■ **PROVIDED RECORDS**
########################################

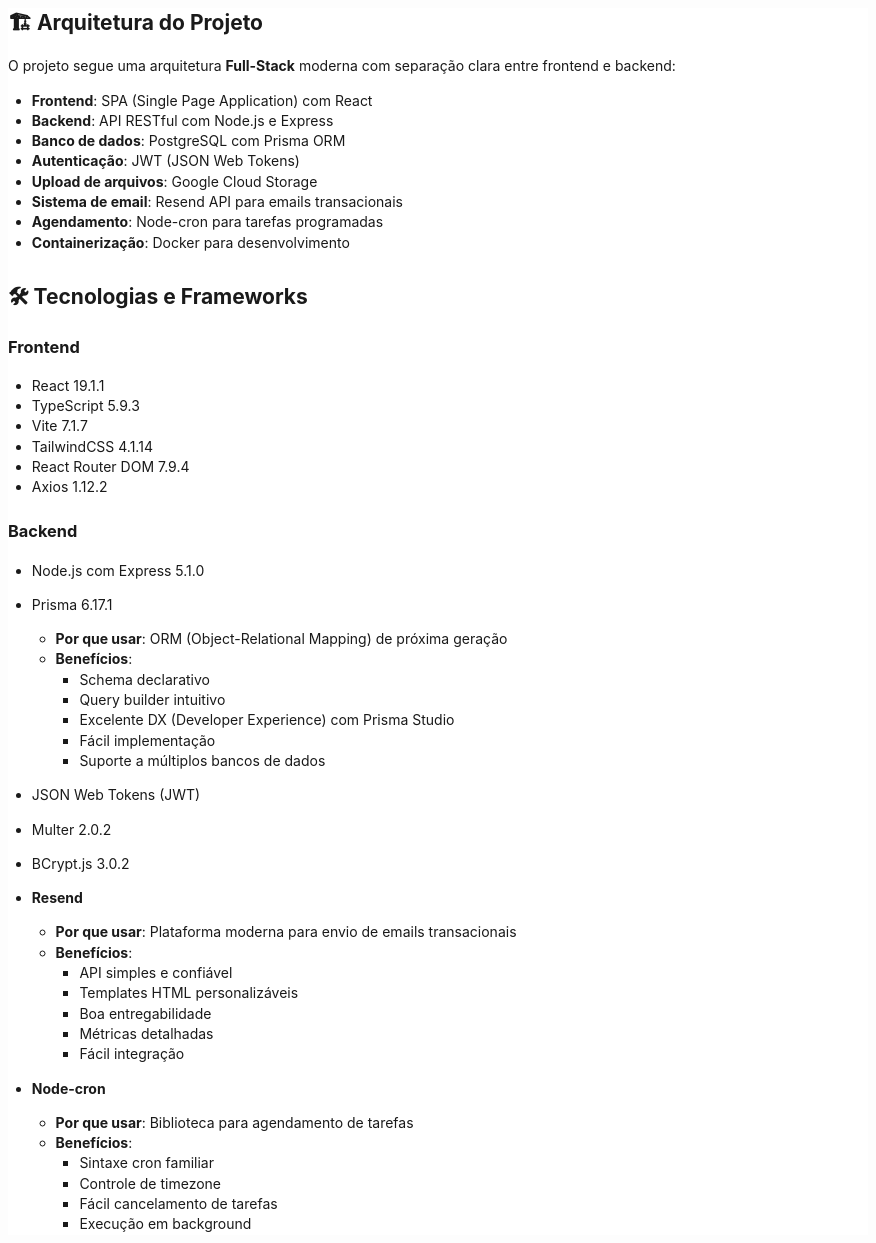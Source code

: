 ## 🏗️ Arquitetura do Projeto

O projeto segue uma arquitetura **Full-Stack** moderna com separação clara entre frontend e backend:

- **Frontend**: SPA (Single Page Application) com React
- **Backend**: API RESTful com Node.js e Express
- **Banco de dados**: PostgreSQL com Prisma ORM
- **Autenticação**: JWT (JSON Web Tokens)
- **Upload de arquivos**: Google Cloud Storage
- **Sistema de email**: Resend API para emails transacionais
- **Agendamento**: Node-cron para tarefas programadas
- **Containerização**: Docker para desenvolvimento

## 🛠️ Tecnologias e Frameworks

### Frontend

- React 19.1.1
- TypeScript 5.9.3
- Vite 7.1.7
- TailwindCSS 4.1.14
- React Router DOM 7.9.4
- Axios 1.12.2

### Backend

- Node.js com Express 5.1.0

- Prisma 6.17.1
  - **Por que usar**: ORM (Object-Relational Mapping) de próxima geração
  - **Benefícios**:
    - Schema declarativo
    - Query builder intuitivo
    - Excelente DX (Developer Experience) com Prisma Studio
    - Fácil implementação
    - Suporte a múltiplos bancos de dados

- JSON Web Tokens (JWT)
- Multer 2.0.2
- BCrypt.js 3.0.2

- **Resend**
  - **Por que usar**: Plataforma moderna para envio de emails transacionais
  - **Benefícios**:
    - API simples e confiável
    - Templates HTML personalizáveis
    - Boa entregabilidade
    - Métricas detalhadas
    - Fácil integração

- **Node-cron**
  - **Por que usar**: Biblioteca para agendamento de tarefas
  - **Benefícios**:
    - Sintaxe cron familiar
    - Controle de timezone
    - Fácil cancelamento de tarefas
    - Execução em background
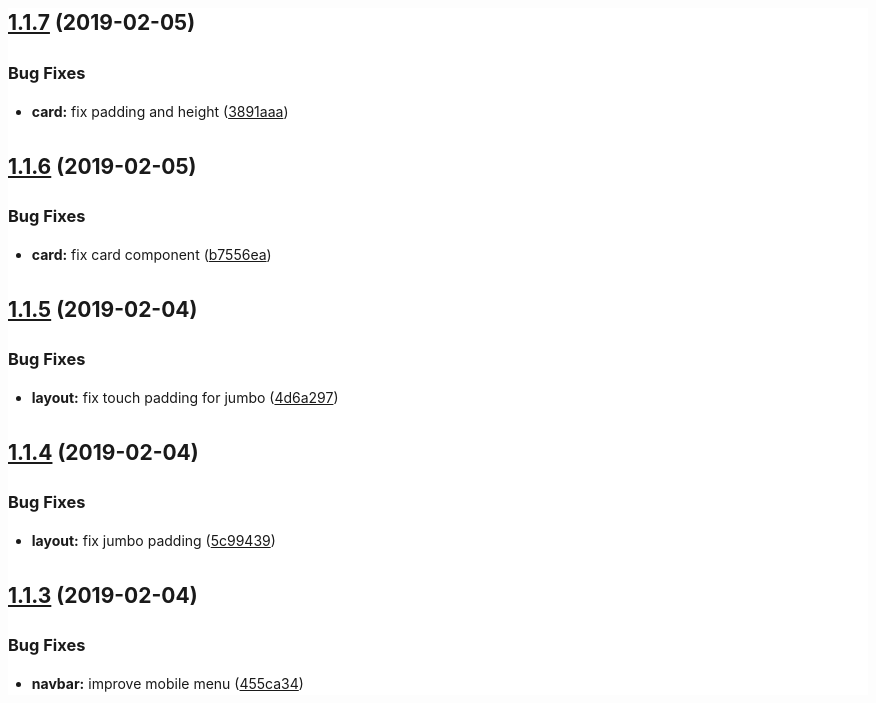 

## [1.1.7](https://github.com/storyscript/components/compare/v1.1.6...v1.1.7) (2019-02-05)


### Bug Fixes

* **card:** fix padding and height ([3891aaa](https://github.com/storyscript/components/commit/3891aaa))



## [1.1.6](https://github.com/storyscript/components/compare/v1.1.5...v1.1.6) (2019-02-05)


### Bug Fixes

* **card:** fix card component ([b7556ea](https://github.com/storyscript/components/commit/b7556ea))



## [1.1.5](https://github.com/storyscript/components/compare/v1.1.4...v1.1.5) (2019-02-04)


### Bug Fixes

* **layout:** fix touch padding for jumbo ([4d6a297](https://github.com/storyscript/components/commit/4d6a297))



## [1.1.4](https://github.com/storyscript/components/compare/v1.1.3...v1.1.4) (2019-02-04)


### Bug Fixes

* **layout:** fix jumbo padding ([5c99439](https://github.com/storyscript/components/commit/5c99439))



## [1.1.3](https://github.com/storyscript/components/compare/v1.1.2...v1.1.3) (2019-02-04)


### Bug Fixes

* **navbar:** improve mobile menu ([455ca34](https://github.com/storyscript/components/commit/455ca34))

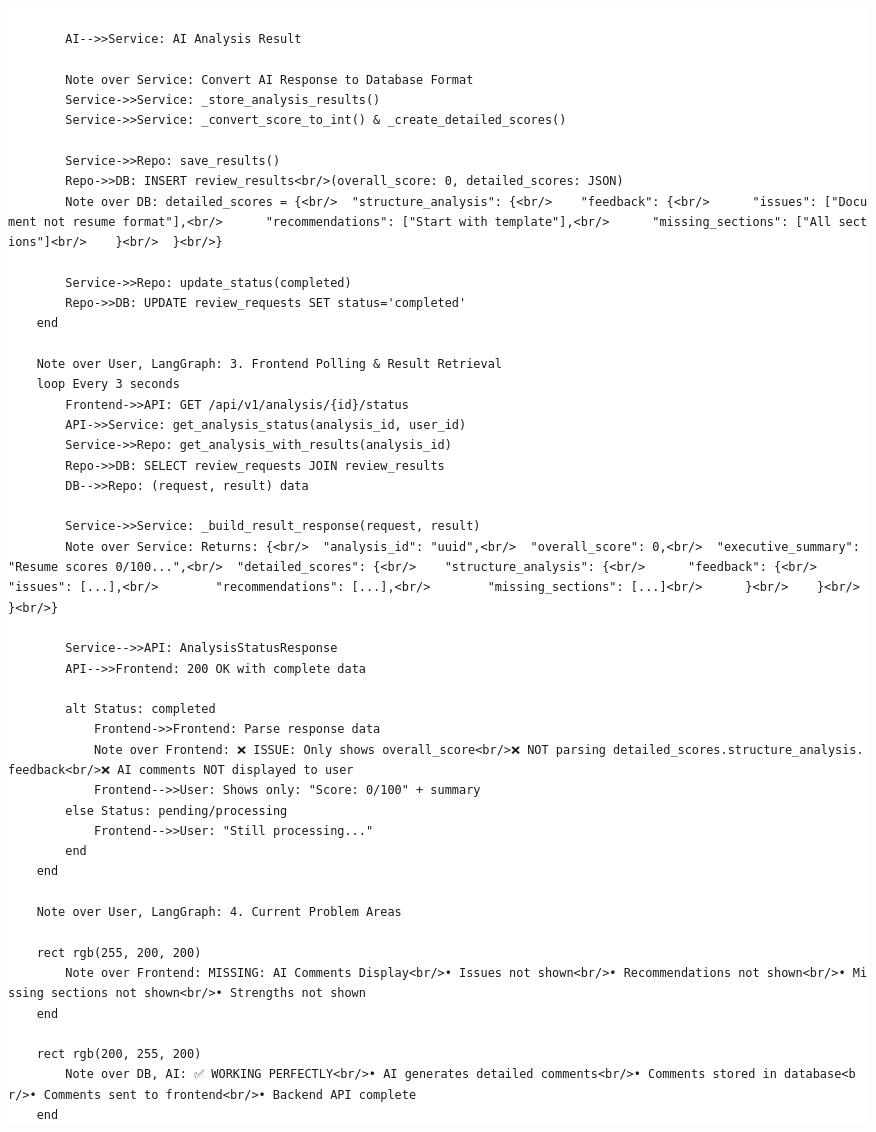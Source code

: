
```mermaid

        AI-->>Service: AI Analysis Result

        Note over Service: Convert AI Response to Database Format
        Service->>Service: _store_analysis_results()
        Service->>Service: _convert_score_to_int() & _create_detailed_scores()

        Service->>Repo: save_results()
        Repo->>DB: INSERT review_results<br/>(overall_score: 0, detailed_scores: JSON)
        Note over DB: detailed_scores = {<br/>  "structure_analysis": {<br/>    "feedback": {<br/>      "issues": ["Document not resume format"],<br/>      "recommendations": ["Start with template"],<br/>      "missing_sections": ["All sections"]<br/>    }<br/>  }<br/>}

        Service->>Repo: update_status(completed)
        Repo->>DB: UPDATE review_requests SET status='completed'
    end

    Note over User, LangGraph: 3. Frontend Polling & Result Retrieval
    loop Every 3 seconds
        Frontend->>API: GET /api/v1/analysis/{id}/status
        API->>Service: get_analysis_status(analysis_id, user_id)
        Service->>Repo: get_analysis_with_results(analysis_id)
        Repo->>DB: SELECT review_requests JOIN review_results
        DB-->>Repo: (request, result) data

        Service->>Service: _build_result_response(request, result)
        Note over Service: Returns: {<br/>  "analysis_id": "uuid",<br/>  "overall_score": 0,<br/>  "executive_summary": "Resume scores 0/100...",<br/>  "detailed_scores": {<br/>    "structure_analysis": {<br/>      "feedback": {<br/>        "issues": [...],<br/>        "recommendations": [...],<br/>        "missing_sections": [...]<br/>      }<br/>    }<br/>  }<br/>}

        Service-->>API: AnalysisStatusResponse
        API-->>Frontend: 200 OK with complete data

        alt Status: completed
            Frontend->>Frontend: Parse response data
            Note over Frontend: ❌ ISSUE: Only shows overall_score<br/>❌ NOT parsing detailed_scores.structure_analysis.feedback<br/>❌ AI comments NOT displayed to user
            Frontend-->>User: Shows only: "Score: 0/100" + summary
        else Status: pending/processing
            Frontend-->>User: "Still processing..."
        end
    end

    Note over User, LangGraph: 4. Current Problem Areas

    rect rgb(255, 200, 200)
        Note over Frontend: MISSING: AI Comments Display<br/>• Issues not shown<br/>• Recommendations not shown<br/>• Missing sections not shown<br/>• Strengths not shown
    end

    rect rgb(200, 255, 200)
        Note over DB, AI: ✅ WORKING PERFECTLY<br/>• AI generates detailed comments<br/>• Comments stored in database<br/>• Comments sent to frontend<br/>• Backend API complete
    end
```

########################################

■ **YOUR GOAL**
Apart from the images, retype the full material exactly as written.

■ **ANSWER BOX**
Source code

: ## 🏗️ Arquitetura do Projeto

O projeto segue uma arquitetura **Full-Stack** moderna com separação clara entre frontend e backend:

- **Frontend**: SPA (Single Page Application) com React
- **Backend**: API RESTful com Node.js e Express
- **Banco de dados**: PostgreSQL com Prisma ORM
- **Autenticação**: JWT (JSON Web Tokens)
- **Upload de arquivos**: Google Cloud Storage
- **Sistema de email**: Resend API para emails transacionais
- **Agendamento**: Node-cron para tarefas programadas
- **Containerização**: Docker para desenvolvimento

## 🛠️ Tecnologias e Frameworks

### Frontend

- React 19.1.1
- TypeScript 5.9.3
- Vite 7.1.7
- TailwindCSS 4.1.14
- React Router DOM 7.9.4
- Axios 1.12.2

### Backend

- Node.js com Express 5.1.0

- Prisma 6.17.1
  - **Por que usar**: ORM (Object-Relational Mapping) de próxima geração
  - **Benefícios**:
    - Schema declarativo
    - Query builder intuitivo
    - Excelente DX (Developer Experience) com Prisma Studio
    - Fácil implementação
    - Suporte a múltiplos bancos de dados

- JSON Web Tokens (JWT)
- Multer 2.0.2
- BCrypt.js 3.0.2

- **Resend**
  - **Por que usar**: Plataforma moderna para envio de emails transacionais
  - **Benefícios**:
    - API simples e confiável
    - Templates HTML personalizáveis
    - Boa entregabilidade
    - Métricas detalhadas
    - Fácil integração

- **Node-cron**
  - **Por que usar**: Biblioteca para agendamento de tarefas
  - **Benefícios**:
    - Sintaxe cron familiar
    - Controle de timezone
    - Fácil cancelamento de tarefas
    - Execução em background

## [1.1.7](https://github.com/storyscript/components/compare/v1.1.6...v1.1.7) (2019-02-05)


### Bug Fixes

* **card:** fix padding and height ([3891aaa](https://github.com/storyscript/components/commit/3891aaa))



## [1.1.6](https://github.com/storyscript/components/compare/v1.1.5...v1.1.6) (2019-02-05)


### Bug Fixes

* **card:** fix card component ([b7556ea](https://github.com/storyscript/components/commit/b7556ea))



## [1.1.5](https://github.com/storyscript/components/compare/v1.1.4...v1.1.5) (2019-02-04)


### Bug Fixes

* **layout:** fix touch padding for jumbo ([4d6a297](https://github.com/storyscript/components/commit/4d6a297))



## [1.1.4](https://github.com/storyscript/components/compare/v1.1.3...v1.1.4) (2019-02-04)


### Bug Fixes

* **layout:** fix jumbo padding ([5c99439](https://github.com/storyscript/components/commit/5c99439))



## [1.1.3](https://github.com/storyscript/components/compare/v1.1.2...v1.1.3) (2019-02-04)


### Bug Fixes

* **navbar:** improve mobile menu ([455ca34](https://github.com/storyscript/components/commit/455ca34))

Source code

:
```mermaid

        AI-->>Service: AI Analysis Result

        Note over Service: Convert AI Response to Database Format
        Service->>Service: _store_analysis_results()
        Service->>Service: _convert_score_to_int() & _create_detailed_scores()

        Service->>Repo: save_results()
        Repo->>DB: INSERT review_results<br/>(overall_score: 0, detailed_scores: JSON)
        Note over DB: detailed_scores = {<br/>  "structure_analysis": {<br/>    "feedback": {<br/>      "issues": ["Document not resume format"],<br/>      "recommendations": ["Start with template"],<br/>      "missing_sections": ["All sections"]<br/>    }<br/>  }<br/>}

        Service->>Repo: update_status(completed)
        Repo->>DB: UPDATE review_requests SET status='completed'
    end

    Note over User, LangGraph: 3. Frontend Polling & Result Retrieval
    loop Every 3 seconds
        Frontend->>API: GET /api/v1/analysis/{id}/status
        API->>Service: get_analysis_status(analysis_id, user_id)
        Service->>Repo: get_analysis_with_results(analysis_id)
        Repo->>DB: SELECT review_requests JOIN review_results
        DB-->>Repo: (request, result) data

        Service->>Service: _build_result_response(request, result)
        Note over Service: Returns: {<br/>  "analysis_id": "uuid",<br/>  "overall_score": 0,<br/>  "executive_summary": "Resume scores 0/100...",<br/>  "detailed_scores": {<br/>    "structure_analysis": {<br/>      "feedback": {<br/>        "issues": [...],<br/>        "recommendations": [...],<br/>        "missing_sections": [...]<br/>      }<br/>    }<br/>  }<br/>}

        Service-->>API: AnalysisStatusResponse
        API-->>Frontend: 200 OK with complete data

        alt Status: completed
            Frontend->>Frontend: Parse response data
            Note over Frontend: ❌ ISSUE: Only shows overall_score<br/>❌ NOT parsing detailed_scores.structure_analysis.feedback<br/>❌ AI comments NOT displayed to user
            Frontend-->>User: Shows only: "Score: 0/100" + summary
        else Status: pending/processing
            Frontend-->>User: "Still processing..."
        end
    end

    Note over User, LangGraph: 4. Current Problem Areas

    rect rgb(255, 200, 200)
        Note over Frontend: MISSING: AI Comments Display<br/>• Issues not shown<br/>• Recommendations not shown<br/>• Missing sections not shown<br/>• Strengths not shown
    end

    rect rgb(200, 255, 200)
        Note over DB, AI: ✅ WORKING PERFECTLY<br/>• AI generates detailed comments<br/>• Comments stored in database<br/>• Comments sent to frontend<br/>• Backend API complete
    end
```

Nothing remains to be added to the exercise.